(Saved entries)
#####

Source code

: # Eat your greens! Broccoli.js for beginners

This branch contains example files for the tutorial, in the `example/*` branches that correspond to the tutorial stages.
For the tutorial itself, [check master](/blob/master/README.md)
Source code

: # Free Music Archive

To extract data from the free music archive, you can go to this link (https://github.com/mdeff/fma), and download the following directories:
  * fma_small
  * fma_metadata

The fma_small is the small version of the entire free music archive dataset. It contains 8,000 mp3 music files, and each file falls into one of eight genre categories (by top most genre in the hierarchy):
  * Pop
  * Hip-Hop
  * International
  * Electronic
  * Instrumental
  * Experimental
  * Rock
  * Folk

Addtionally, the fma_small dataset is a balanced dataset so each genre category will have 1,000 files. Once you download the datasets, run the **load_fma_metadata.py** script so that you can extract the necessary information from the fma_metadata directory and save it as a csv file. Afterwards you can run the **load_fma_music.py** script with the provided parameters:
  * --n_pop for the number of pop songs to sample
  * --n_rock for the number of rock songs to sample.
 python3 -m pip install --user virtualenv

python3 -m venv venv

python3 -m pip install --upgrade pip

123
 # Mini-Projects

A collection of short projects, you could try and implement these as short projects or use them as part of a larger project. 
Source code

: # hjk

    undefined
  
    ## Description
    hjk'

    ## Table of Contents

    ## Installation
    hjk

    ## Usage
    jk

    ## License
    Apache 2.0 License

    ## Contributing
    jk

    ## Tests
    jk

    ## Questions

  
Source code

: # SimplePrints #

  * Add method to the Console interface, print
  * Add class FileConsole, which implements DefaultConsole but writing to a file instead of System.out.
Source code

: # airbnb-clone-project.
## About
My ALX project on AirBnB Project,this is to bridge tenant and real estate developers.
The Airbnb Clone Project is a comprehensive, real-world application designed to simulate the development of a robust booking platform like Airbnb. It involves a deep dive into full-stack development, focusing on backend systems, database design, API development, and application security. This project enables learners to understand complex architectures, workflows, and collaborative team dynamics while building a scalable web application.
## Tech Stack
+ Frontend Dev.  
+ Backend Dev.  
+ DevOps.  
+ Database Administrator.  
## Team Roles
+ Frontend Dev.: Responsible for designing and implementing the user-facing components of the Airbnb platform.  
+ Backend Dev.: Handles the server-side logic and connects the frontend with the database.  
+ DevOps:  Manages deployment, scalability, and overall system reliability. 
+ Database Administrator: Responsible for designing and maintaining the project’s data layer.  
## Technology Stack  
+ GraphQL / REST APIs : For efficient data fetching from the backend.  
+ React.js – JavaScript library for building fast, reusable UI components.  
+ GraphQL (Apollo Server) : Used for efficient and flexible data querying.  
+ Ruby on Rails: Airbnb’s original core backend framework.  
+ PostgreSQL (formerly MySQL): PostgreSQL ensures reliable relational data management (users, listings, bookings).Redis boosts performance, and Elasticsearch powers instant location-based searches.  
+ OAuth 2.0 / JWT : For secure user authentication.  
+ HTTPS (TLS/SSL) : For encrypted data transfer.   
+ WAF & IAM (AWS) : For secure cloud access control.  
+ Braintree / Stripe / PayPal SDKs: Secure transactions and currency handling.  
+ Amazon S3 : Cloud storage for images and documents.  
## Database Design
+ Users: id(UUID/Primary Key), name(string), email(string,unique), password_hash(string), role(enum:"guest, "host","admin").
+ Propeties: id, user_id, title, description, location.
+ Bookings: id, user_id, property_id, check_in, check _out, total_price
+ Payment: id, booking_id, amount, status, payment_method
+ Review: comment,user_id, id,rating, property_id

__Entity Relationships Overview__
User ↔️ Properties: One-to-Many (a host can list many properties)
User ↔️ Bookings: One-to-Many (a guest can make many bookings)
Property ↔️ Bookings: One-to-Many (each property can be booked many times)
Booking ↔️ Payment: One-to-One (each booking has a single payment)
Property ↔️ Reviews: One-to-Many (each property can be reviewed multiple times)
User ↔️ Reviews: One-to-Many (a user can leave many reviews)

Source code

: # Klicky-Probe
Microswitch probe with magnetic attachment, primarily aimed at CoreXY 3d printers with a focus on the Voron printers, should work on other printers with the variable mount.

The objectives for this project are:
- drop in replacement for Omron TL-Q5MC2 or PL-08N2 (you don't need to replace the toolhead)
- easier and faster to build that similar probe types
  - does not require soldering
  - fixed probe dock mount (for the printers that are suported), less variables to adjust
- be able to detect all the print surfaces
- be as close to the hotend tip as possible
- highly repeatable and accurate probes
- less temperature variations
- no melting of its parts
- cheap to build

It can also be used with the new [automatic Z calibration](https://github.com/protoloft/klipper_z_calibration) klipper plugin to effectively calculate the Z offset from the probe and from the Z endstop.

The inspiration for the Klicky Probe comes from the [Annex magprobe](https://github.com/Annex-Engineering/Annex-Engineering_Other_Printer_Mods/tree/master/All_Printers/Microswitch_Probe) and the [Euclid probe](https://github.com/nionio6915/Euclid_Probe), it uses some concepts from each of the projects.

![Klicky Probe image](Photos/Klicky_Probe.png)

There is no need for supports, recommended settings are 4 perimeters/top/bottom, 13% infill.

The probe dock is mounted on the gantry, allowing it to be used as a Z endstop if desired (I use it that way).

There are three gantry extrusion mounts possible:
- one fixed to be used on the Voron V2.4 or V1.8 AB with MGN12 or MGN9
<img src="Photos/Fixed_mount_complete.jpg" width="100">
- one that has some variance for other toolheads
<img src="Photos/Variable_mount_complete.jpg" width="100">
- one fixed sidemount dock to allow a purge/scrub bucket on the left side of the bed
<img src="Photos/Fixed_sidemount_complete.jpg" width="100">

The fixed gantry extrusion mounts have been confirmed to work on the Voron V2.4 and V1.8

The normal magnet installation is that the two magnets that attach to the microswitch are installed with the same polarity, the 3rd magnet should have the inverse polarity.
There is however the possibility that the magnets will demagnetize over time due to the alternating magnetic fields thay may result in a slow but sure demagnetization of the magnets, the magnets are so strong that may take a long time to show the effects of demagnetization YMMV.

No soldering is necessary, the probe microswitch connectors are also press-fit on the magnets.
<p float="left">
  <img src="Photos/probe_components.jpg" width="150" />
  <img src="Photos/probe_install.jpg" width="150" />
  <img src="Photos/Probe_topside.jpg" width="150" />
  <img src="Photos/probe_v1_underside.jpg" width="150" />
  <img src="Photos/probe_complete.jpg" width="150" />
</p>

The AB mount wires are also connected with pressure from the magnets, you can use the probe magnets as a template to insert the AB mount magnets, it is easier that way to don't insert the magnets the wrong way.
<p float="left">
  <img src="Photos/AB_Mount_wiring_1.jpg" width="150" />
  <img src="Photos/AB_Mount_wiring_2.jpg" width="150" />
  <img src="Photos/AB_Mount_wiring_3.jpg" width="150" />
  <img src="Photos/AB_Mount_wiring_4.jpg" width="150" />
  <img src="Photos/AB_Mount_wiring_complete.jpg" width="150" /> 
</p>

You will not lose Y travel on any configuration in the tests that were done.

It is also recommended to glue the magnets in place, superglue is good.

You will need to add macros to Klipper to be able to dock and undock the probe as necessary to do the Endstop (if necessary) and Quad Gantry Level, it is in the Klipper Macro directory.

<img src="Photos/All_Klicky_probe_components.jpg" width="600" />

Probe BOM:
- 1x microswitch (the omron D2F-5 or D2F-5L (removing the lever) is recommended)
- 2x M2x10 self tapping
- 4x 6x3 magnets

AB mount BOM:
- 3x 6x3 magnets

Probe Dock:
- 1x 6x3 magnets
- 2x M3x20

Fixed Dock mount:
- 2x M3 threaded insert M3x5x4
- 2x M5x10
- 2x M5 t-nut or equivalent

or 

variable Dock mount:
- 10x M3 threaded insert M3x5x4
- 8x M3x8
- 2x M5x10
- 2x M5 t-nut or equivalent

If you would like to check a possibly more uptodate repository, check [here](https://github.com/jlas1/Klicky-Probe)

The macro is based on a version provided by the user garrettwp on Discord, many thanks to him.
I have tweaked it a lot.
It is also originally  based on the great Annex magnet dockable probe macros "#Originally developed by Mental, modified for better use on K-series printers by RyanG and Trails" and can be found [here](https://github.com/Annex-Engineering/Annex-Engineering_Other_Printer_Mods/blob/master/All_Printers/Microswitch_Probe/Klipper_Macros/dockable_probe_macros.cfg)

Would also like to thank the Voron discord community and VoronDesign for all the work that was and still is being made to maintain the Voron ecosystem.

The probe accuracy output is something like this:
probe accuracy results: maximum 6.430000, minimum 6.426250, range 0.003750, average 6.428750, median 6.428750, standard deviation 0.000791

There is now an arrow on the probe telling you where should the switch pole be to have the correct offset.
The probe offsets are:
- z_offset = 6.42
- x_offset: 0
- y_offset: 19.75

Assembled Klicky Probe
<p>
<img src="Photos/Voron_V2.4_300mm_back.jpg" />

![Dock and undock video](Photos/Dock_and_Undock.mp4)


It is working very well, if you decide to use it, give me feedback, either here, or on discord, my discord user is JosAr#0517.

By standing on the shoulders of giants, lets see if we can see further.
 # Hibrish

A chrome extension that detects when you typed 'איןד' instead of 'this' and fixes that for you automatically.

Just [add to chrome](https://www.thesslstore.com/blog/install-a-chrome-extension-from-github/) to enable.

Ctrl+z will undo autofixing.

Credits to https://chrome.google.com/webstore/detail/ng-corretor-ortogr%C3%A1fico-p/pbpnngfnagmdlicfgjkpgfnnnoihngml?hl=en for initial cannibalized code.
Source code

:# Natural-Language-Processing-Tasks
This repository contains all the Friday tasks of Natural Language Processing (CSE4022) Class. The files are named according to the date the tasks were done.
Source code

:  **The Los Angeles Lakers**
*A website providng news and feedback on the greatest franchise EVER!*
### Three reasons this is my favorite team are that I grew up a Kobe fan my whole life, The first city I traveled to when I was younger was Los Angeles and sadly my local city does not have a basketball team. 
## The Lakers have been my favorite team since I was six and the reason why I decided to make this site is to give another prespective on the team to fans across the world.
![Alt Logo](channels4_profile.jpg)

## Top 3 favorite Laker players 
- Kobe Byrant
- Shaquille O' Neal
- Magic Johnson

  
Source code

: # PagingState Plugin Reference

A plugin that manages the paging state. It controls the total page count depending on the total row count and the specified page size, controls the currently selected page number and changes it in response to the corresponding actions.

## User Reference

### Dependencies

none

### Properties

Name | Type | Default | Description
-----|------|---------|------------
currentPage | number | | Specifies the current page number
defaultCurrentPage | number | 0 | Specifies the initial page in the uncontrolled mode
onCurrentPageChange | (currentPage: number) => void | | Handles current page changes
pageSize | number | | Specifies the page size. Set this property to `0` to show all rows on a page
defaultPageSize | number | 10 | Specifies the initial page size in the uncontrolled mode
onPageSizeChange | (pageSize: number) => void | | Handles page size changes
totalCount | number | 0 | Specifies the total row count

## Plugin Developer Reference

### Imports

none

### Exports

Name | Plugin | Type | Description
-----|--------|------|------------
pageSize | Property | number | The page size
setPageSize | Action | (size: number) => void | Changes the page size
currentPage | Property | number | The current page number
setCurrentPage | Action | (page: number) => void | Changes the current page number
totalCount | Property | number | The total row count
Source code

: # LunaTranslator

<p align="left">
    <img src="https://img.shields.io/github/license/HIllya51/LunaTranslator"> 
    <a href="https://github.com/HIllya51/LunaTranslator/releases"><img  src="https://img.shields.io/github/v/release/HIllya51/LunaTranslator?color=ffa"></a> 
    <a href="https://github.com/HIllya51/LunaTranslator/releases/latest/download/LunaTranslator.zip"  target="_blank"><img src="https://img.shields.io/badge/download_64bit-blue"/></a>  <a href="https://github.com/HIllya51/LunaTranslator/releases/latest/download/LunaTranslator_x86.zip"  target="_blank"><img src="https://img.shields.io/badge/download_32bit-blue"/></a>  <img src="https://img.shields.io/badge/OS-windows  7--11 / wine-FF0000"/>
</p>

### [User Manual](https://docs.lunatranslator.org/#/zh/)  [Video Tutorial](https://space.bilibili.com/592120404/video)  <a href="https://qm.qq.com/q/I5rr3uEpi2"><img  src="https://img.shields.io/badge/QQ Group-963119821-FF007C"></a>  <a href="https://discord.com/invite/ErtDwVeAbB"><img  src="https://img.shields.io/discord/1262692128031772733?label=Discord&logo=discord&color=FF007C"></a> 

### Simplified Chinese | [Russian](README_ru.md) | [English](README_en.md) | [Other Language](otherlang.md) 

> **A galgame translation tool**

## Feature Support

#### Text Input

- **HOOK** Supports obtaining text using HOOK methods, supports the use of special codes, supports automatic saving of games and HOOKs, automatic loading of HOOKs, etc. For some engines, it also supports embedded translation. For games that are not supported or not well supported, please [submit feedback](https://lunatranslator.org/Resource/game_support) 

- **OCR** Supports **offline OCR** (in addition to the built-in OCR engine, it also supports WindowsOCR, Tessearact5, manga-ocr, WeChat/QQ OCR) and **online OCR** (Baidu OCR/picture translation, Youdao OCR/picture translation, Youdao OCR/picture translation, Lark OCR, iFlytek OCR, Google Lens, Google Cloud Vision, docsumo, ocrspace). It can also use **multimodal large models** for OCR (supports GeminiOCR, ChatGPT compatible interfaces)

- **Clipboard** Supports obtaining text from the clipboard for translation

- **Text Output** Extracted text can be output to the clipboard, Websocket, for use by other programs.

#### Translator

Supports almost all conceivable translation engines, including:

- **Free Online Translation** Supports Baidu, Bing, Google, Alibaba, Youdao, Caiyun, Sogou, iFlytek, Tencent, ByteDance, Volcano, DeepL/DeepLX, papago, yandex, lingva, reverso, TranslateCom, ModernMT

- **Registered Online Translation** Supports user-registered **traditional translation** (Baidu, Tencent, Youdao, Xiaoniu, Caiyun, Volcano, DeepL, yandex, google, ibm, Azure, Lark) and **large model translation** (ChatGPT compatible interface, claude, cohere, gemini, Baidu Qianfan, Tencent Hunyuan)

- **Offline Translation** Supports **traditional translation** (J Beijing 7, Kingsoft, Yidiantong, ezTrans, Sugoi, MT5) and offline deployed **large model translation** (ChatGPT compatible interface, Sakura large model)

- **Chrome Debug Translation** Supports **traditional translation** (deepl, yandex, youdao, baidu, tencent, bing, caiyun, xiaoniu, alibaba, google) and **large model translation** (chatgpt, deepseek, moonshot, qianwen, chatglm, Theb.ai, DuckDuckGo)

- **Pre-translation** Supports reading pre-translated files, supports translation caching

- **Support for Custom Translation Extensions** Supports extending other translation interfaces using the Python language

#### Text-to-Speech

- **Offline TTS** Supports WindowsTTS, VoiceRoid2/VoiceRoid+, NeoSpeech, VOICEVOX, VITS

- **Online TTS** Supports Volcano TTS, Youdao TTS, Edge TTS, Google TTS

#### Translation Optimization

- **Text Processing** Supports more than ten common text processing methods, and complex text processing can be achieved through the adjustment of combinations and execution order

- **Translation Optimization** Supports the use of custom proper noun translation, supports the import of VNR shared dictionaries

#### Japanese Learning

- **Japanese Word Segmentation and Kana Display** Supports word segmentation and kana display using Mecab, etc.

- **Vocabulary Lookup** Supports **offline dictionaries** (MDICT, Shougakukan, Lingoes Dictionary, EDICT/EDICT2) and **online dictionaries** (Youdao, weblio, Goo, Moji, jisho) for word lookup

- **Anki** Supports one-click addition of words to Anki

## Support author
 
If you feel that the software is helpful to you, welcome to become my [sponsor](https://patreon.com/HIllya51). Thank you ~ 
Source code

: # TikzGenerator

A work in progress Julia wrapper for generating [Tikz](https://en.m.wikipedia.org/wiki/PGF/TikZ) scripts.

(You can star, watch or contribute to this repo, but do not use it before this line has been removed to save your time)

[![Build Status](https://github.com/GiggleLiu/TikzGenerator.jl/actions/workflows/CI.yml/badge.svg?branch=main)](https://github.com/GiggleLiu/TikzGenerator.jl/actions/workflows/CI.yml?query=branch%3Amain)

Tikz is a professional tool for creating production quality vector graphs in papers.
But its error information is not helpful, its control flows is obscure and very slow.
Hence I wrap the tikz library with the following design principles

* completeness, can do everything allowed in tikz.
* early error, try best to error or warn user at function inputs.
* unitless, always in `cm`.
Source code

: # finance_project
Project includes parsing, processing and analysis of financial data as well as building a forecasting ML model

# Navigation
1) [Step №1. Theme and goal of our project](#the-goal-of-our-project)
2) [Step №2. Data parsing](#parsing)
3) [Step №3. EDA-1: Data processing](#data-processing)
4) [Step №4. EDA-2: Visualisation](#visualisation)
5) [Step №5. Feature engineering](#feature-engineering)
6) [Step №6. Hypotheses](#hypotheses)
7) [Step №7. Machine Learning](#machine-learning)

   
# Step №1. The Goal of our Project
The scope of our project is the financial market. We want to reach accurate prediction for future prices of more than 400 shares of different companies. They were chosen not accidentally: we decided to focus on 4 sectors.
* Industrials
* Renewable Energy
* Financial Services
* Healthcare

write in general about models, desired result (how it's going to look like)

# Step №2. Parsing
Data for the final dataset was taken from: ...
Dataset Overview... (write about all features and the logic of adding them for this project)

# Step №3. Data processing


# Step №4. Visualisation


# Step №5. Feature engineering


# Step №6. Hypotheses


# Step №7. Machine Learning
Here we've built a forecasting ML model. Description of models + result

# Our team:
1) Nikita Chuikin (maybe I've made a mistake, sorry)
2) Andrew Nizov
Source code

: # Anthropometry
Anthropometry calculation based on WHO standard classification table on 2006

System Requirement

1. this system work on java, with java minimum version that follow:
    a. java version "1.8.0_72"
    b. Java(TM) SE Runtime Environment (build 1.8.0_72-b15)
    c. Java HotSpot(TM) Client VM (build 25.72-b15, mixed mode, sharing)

#####

Action item
From the entries above, give again exactly the lines running from the line with "The probe accuracy" to the line with "### Three reasons"; include both of those lines.

Expected output
The probe accuracy output is something like this:
probe accuracy results: maximum 6.430000, minimum 6.426250, range 0.003750, average 6.428750, median 6.428750, standard deviation 0.000791

There is now an arrow on the probe telling you where should the switch pole be to have the correct offset.
The probe offsets are:
- z_offset = 6.42
- x_offset: 0
- y_offset: 19.75

Assembled Klicky Probe
<p>
<img src="Photos/Voron_V2.4_300mm_back.jpg" />

![Dock and undock video](Photos/Dock_and_Undock.mp4)


It is working very well, if you decide to use it, give me feedback, either here, or on discord, my discord user is JosAr#0517.

By standing on the shoulders of giants, lets see if we can see further.
 # Hibrish

A chrome extension that detects when you typed 'איןד' instead of 'this' and fixes that for you automatically.

Just [add to chrome](https://www.thesslstore.com/blog/install-a-chrome-extension-from-github/) to enable.

Ctrl+z will undo autofixing.

Credits to https://chrome.google.com/webstore/detail/ng-corretor-ortogr%C3%A1fico-p/pbpnngfnagmdlicfgjkpgfnnnoihngml?hl=en for initial cannibalized code.
Source code

:# Natural-Language-Processing-Tasks
This repository contains all the Friday tasks of Natural Language Processing (CSE4022) Class. The files are named according to the date the tasks were done.
Source code

:  **The Los Angeles Lakers**
*A website providng news and feedback on the greatest franchise EVER!*
### Three reasons this is my favorite team are that I grew up a Kobe fan my whole life, The first city I traveled to when I was younger was Los Angeles and sadly my local city does not have a basketball team. 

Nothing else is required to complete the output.